# Problem details:
Report how many lines in the records below hold the word "build". Add nothing to the number.

# Given entries:
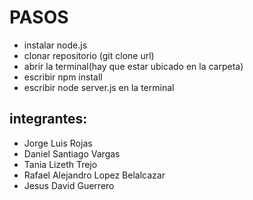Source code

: # PASOS
* instalar node.js
* clonar repositorio (git clone url)
* abrir la terminal(hay que estar ubicado en la carpeta) 
* escribir npm install
* escribir node server.js en la terminal

## integrantes: 
- Jorge Luis Rojas
- Daniel Santiago Vargas
- Tania Lizeth Trejo
- Rafael Alejandro Lopez Belalcazar
- Jesus David Guerrero
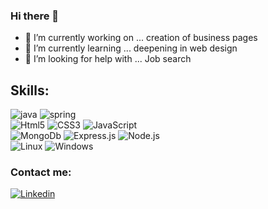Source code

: ### Hi there 👋

<!--
**guadalupe182/guadalupe182** is a ✨ _special_ ✨ repository because its `README.md` (this file) appears on your GitHub profile.-->


- 🔭 I’m currently working on ...
     creation of business pages 
- 🌱 I’m currently learning ...
     deepening in web design
- 🤔 I’m looking for help with ...
     Job search

## Skills:
![java](https://img.shields.io/badge/Java-323330?style=for-the-badge&logo=java&logoColor*white&labelColor*101010)
![spring](https://img.shields.io/badge/spring-323330?style=for-the-badge&logo=spring&logoColor*white&labelColor*101010)<br>
![Html5](https://img.shields.io/badge/html5-FF8A33?style=for-the-badge&logo=html5&logoColor*white&labelColor*101010)
![CSS3](https://img.shields.io/badge/CSS3-33B2FF?style=for-the-badge&logo=css3&logoColor*white&labelColor*101010)
![JavaScript](https://img.shields.io/badge/JavaScript-323330?style=for-the-badge&logo=javascript&logoColor*white&labelColor*101010)<br>
![MongoDb](https://img.shields.io/badge/MongoDB-C1BEBC?style=for-the-badge&logo=mongodb&logoColor*white&labelColor*101010)
![Express.js](https://img.shields.io/badge/Express.js-323330?style=for-the-badge&logo=express&logoColor*white&labelColor*101010)
![Node.js](https://img.shields.io/badge/Node.js-C1BEBC?style=for-the-badge&logo=node.js&logoColor*white&labelColor*101010)<br>
![Linux](https://img.shields.io/badge/Ubuntu-C1BEBC?style=for-the-badge&logo=ubuntu&logoColor*white&labelColor*101010)
![Windows](https://img.shields.io/badge/Windows-33B2FF?style=for-the-badge&logo=windows&logoColor*white&labelColor*101010)






### Contact me:
[![Linkedin](https://img.shields.io/badge/Linkedin-33B2FF?style=for-the-badge&logo=linkedin&logoColor*white&labelColor*101010)](https://www.linkedin.com/in/guadalupe-adrian-rosas-hinojosa-a630a1212/)
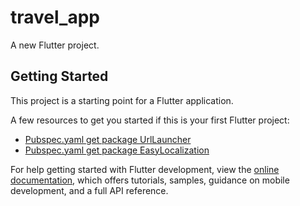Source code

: # travel_app

A new Flutter project.

## Getting Started

This project is a starting point for a Flutter application.

A few resources to get you started if this is your first Flutter project:

- [Pubspec.yaml get package UrlLauncher](https://pub.dev/packages?q=url_launcher)
- [Pubspec.yaml get package EasyLocalization](https://pub.dev/packages/easy_localization)

For help getting started with Flutter development, view the
[online documentation](https://docs.flutter.dev/), which offers tutorials,
samples, guidance on mobile development, and a full API reference.
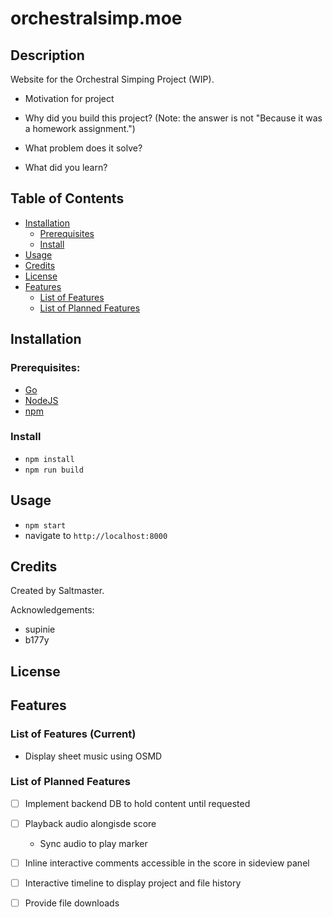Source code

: #  orchestralsimp.moe

## Description

Website for the Orchestral Simping Project (WIP).

- Motivation for project

- Why did you build this project? (Note: the answer is not "Because it was a homework assignment.")
- What problem does it solve?
- What did you learn?

## Table of Contents

- [Installation](#installation)
    - [Prerequisites](#prerequisites)
    - [Install](#install)
- [Usage](#usage)
- [Credits](#credits)
- [License](#license)
- [Features](#features)
    - [List of Features](#featureslist)
    - [List of Planned Features](#plannedfeatures)

## Installation

### Prerequisites:
- [Go](https://go.dev/doc/install)
- [NodeJS](https://nodejs.org/en/download)
- [npm](https://docs.npmjs.com/downloading-and-installing-node-js-and-npm)

### Install
- `npm install`
- `npm run build`

## Usage

- `npm start`
- navigate to `http://localhost:8000`

## Credits

Created by Saltmaster.

Acknowledgements:
- supinie
- b177y

## License

<ADD LICENSE>

## Features

### List of Features (Current)
- Display sheet music using OSMD

### List of Planned Features
- [ ] Implement backend DB to hold content until requested 
- [ ] Playback audio alongisde score
    - Sync audio to play marker
- [ ] Inline interactive comments accessible in the score in sideview panel
- [ ] Interactive timeline to display project and file history
- [ ] Provide file downloads


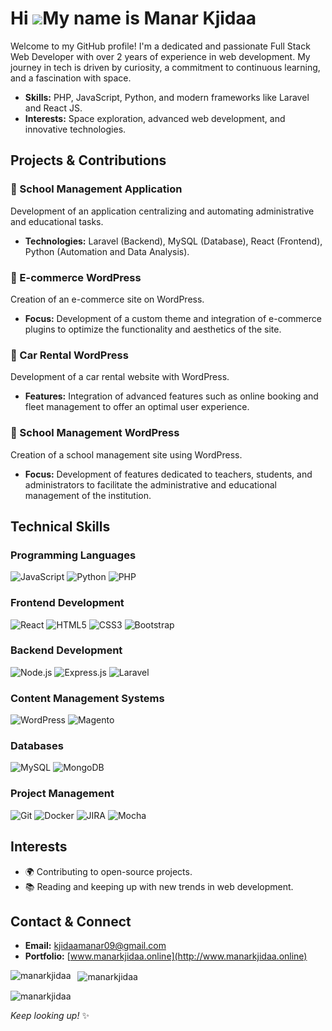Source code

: # Hi ![](https://user-images.githubusercontent.com/18350557/176309783-0785949b-9127-417c-8b55-ab5a4333674e.gif)My name is **Manar Kjidaa**

Welcome to my GitHub profile! I'm a dedicated and passionate Full Stack Web Developer with over 2 years of experience in web development. My journey in tech is driven by curiosity, a commitment to continuous learning, and a fascination with space.

- **Skills:** PHP, JavaScript, Python, and modern frameworks like Laravel and React JS.
- **Interests:** Space exploration, advanced web development, and innovative technologies.

## Projects & Contributions

### 🚀 School Management Application
Development of an application centralizing and automating administrative and educational tasks.
- **Technologies:** Laravel (Backend), MySQL (Database), React (Frontend), Python (Automation and Data Analysis).

### 🛒 E-commerce WordPress
Creation of an e-commerce site on WordPress.
- **Focus:** Development of a custom theme and integration of e-commerce plugins to optimize the functionality and aesthetics of the site.

### 🚗 Car Rental WordPress
Development of a car rental website with WordPress.
- **Features:** Integration of advanced features such as online booking and fleet management to offer an optimal user experience.

### 🏫 School Management WordPress
Creation of a school management site using WordPress.
- **Focus:** Development of features dedicated to teachers, students, and administrators to facilitate the administrative and educational management of the institution.

## Technical Skills

### Programming Languages
![JavaScript](https://img.shields.io/badge/JavaScript-F7DF1E?style=for-the-badge&logo=javascript&logoColor=black)
![Python](https://img.shields.io/badge/Python-3776AB?style=for-the-badge&logo=python&logoColor=white)
![PHP](https://img.shields.io/badge/PHP-777BB4?style=for-the-badge&logo=php&logoColor=white)

### Frontend Development
![React](https://img.shields.io/badge/React-61DAFB?style=for-the-badge&logo=react&logoColor=black)
![HTML5](https://img.shields.io/badge/HTML5-E34F26?style=for-the-badge&logo=html5&logoColor=white)
![CSS3](https://img.shields.io/badge/CSS3-1572B6?style=for-the-badge&logo=css3&logoColor=white)
![Bootstrap](https://img.shields.io/badge/Bootstrap-7952B3?style=for-the-badge&logo=bootstrap&logoColor=white)

### Backend Development
![Node.js](https://img.shields.io/badge/Node.js-339933?style=for-the-badge&logo=nodedotjs&logoColor=white)
![Express.js](https://img.shields.io/badge/Express.js-000000?style=for-the-badge&logo=express&logoColor=white)
![Laravel](https://img.shields.io/badge/Laravel-FF2D20?style=for-the-badge&logo=laravel&logoColor=white)

### Content Management Systems
![WordPress](https://img.shields.io/badge/WordPress-21759B?style=for-the-badge&logo=wordpress&logoColor=white)
![Magento](https://img.shields.io/badge/Magento-EE672F?style=for-the-badge&logo=magento&logoColor=white)

### Databases
![MySQL](https://img.shields.io/badge/MySQL-4479A1?style=for-the-badge&logo=mysql&logoColor=white)
![MongoDB](https://img.shields.io/badge/MongoDB-47A248?style=for-the-badge&logo=mongodb&logoColor=white)

### Project Management
![Git](https://img.shields.io/badge/Git-F05032?style=for-the-badge&logo=git&logoColor=white)
![Docker](https://img.shields.io/badge/Docker-2496ED?style=for-the-badge&logo=docker&logoColor=white)
![JIRA](https://img.shields.io/badge/JIRA-0052CC?style=for-the-badge&logo=jira&logoColor=white)
![Mocha](https://img.shields.io/badge/Mocha-8D6748?style=for-the-badge&logo=mocha&logoColor=white)

## Interests

- 🌍 Contributing to open-source projects.
- 📚 Reading and keeping up with new trends in web development.

## Contact & Connect

- **Email:** [kjidaamanar09@gmail.com](mailto:kjidaamanar09@gmail.com)
- **Portfolio:** [www.manarkjidaa.online](http://www.manarkjidaa.online)

<p>
  <img align="left" src="https://github-readme-stats.vercel.app/api/top-langs?username=manarkjidaa&show_icons=true&locale=en&layout=compact" alt="manarkjidaa" />
</p>

<p>&nbsp;
  <img align="center" src="https://github-readme-stats.vercel.app/api?username=manarkjidaa&show_icons=true&locale=en" alt="manarkjidaa" />
</p>

<p><img align="center" src="https://github-readme-streak-stats.herokuapp.com/?user=manarkjidaa&" alt="manarkjidaa" /></p>

*Keep looking up!* ✨
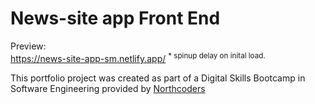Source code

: # News-site app Front End

Preview: <br>
https://news-site-app-sm.netlify.app/ <sup> \* spinup delay on inital load. </sup>
<br>

This portfolio project was created as part of a Digital Skills Bootcamp in Software Engineering provided by [Northcoders](https://northcoders.com/)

# Response area:
2